Hoy, para quedar verdaderamente exento de una condena y de la exposición nacional e internacional, los gobiernos corporativos deben ser capaces de gestionar y mantener actualizados sus sistemas de prevención de delitos, junto con brindar los recursos adecuados para el cumplimiento e identificación de riesgos, y, sobre todo, otorgar al encargado de prevención un rol que esté por sobre el órgano corporativo, pero que le reporte de manera directa a la vez.

Incluso, para cumplir con el mínimo, la normativa va más allá. El modelo de prevención debe ser parte de la cultura organizacional y generar confianza, con herramientas de detección y alerta efectivos no solo para los trabajadores, sino que también para los clientes y proveedores.

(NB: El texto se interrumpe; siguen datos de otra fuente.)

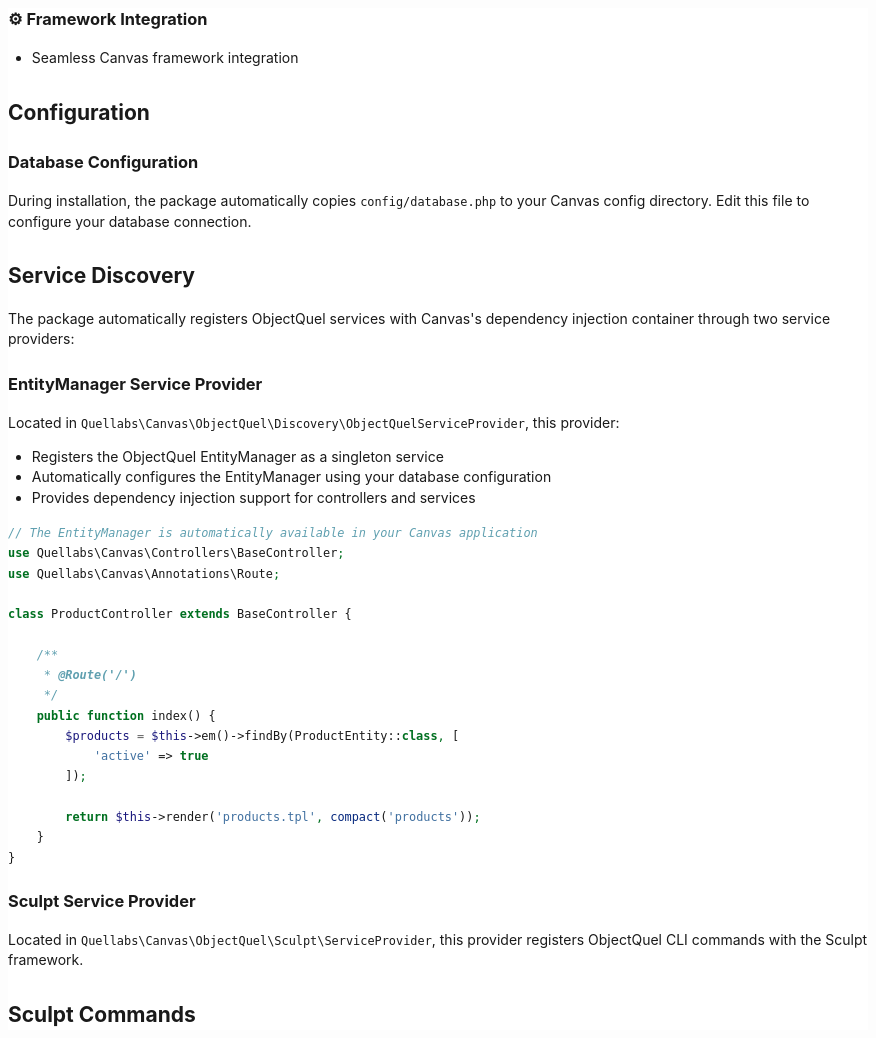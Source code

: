 ### ⚙️ **Framework Integration**
- Seamless Canvas framework integration

## Configuration

### Database Configuration

During installation, the package automatically copies `config/database.php` to your Canvas config directory.
Edit this file to configure your database connection.

## Service Discovery

The package automatically registers ObjectQuel services with Canvas's dependency injection container through two service providers:

### EntityManager Service Provider

Located in `Quellabs\Canvas\ObjectQuel\Discovery\ObjectQuelServiceProvider`, this provider:

- Registers the ObjectQuel EntityManager as a singleton service
- Automatically configures the EntityManager using your database configuration
- Provides dependency injection support for controllers and services

```php
// The EntityManager is automatically available in your Canvas application
use Quellabs\Canvas\Controllers\BaseController;
use Quellabs\Canvas\Annotations\Route;

class ProductController extends BaseController {
    
    /**
     * @Route('/')
     */
    public function index() {
        $products = $this->em()->findBy(ProductEntity::class, [
            'active' => true
        ]);
        
        return $this->render('products.tpl', compact('products'));
    }
}
```

### Sculpt Service Provider

Located in `Quellabs\Canvas\ObjectQuel\Sculpt\ServiceProvider`, this provider registers ObjectQuel CLI commands with the Sculpt framework.

## Sculpt Commands
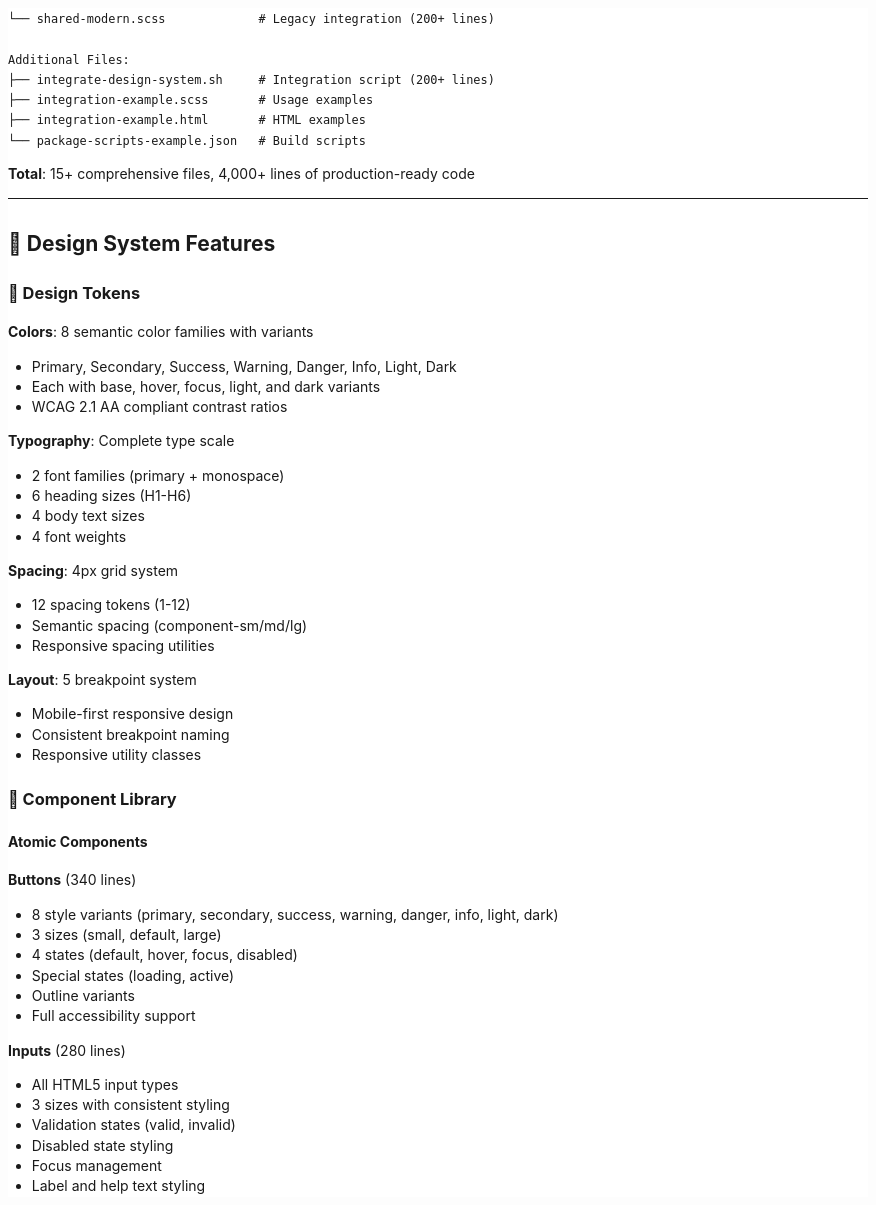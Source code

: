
 ```
└── shared-modern.scss             # Legacy integration (200+ lines)

Additional Files:
├── integrate-design-system.sh     # Integration script (200+ lines)
├── integration-example.scss       # Usage examples
├── integration-example.html       # HTML examples
└── package-scripts-example.json   # Build scripts
```

**Total**: 15+ comprehensive files, 4,000+ lines of production-ready code

---

## 🎨 Design System Features

### 🎯 Design Tokens

**Colors**: 8 semantic color families with variants
- Primary, Secondary, Success, Warning, Danger, Info, Light, Dark
- Each with base, hover, focus, light, and dark variants
- WCAG 2.1 AA compliant contrast ratios

**Typography**: Complete type scale
- 2 font families (primary + monospace)
- 6 heading sizes (H1-H6)
- 4 body text sizes
- 4 font weights

**Spacing**: 4px grid system
- 12 spacing tokens (1-12)
- Semantic spacing (component-sm/md/lg)
- Responsive spacing utilities

**Layout**: 5 breakpoint system
- Mobile-first responsive design
- Consistent breakpoint naming
- Responsive utility classes

### 🧩 Component Library

#### Atomic Components

**Buttons** (340 lines)
- 8 style variants (primary, secondary, success, warning, danger, info, light, dark)
- 3 sizes (small, default, large)
- 4 states (default, hover, focus, disabled)
- Special states (loading, active)
- Outline variants
- Full accessibility support

**Inputs** (280 lines)
- All HTML5 input types
- 3 sizes with consistent styling
- Validation states (valid, invalid)
- Disabled state styling
- Focus management
- Label and help text styling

Si bien la normativa, en cuanto a la prevención del delito corporativo, ha demostrado una capacidad de reacción destacable, aún nos falta avanzar a pasos agigantados hacia una cultura de prevención interna, donde todo trabajador sea capaz de levantar la voz ante el conocimiento de irregularidades, o incluso la sospecha, con herramientas medibles y canales de denuncia de fácil acceso, anónimos y seguros.

Si nos quedamos en el papel, seguirán ocurriendo delitos que atentan contra la democracia, en un contexto en el que los ojos de la ciudadanía estarán puestos en el proceso constituyente. Y cabe preguntarse, ¿qué organización quiere estar bajo la lupa en el actual contexto de malestar social? Para la ciudadanía y la opinión pública el estándar ético esperable ya ha superado el que establece la ley y frente a un nuevo escándalo de corrupción la tolerancia es cero.

La Ley 20.393 ha establecido un marco normativo para no incurrir en una actividad ilícita, es decir, es el límite hacía abajo y lo mínimo que se debe hacer para no entrar en un conflicto con la sociedad. El debate debería migrar al otro extremo: qué debemos hacer para liderar y convertir la integridad de nuestras organizaciones en una ventaja competitiva no replicable que nos permita agregar valor y entrar en la discusión sobre quiénes serán los protagonistas del futuro, y eso, nunca es de papel.

* Pedro Trevisan es socio de Deloitte Forensic y presidente del capítulo chileno de la Asociación de Examinadores de Fraudes Certificados.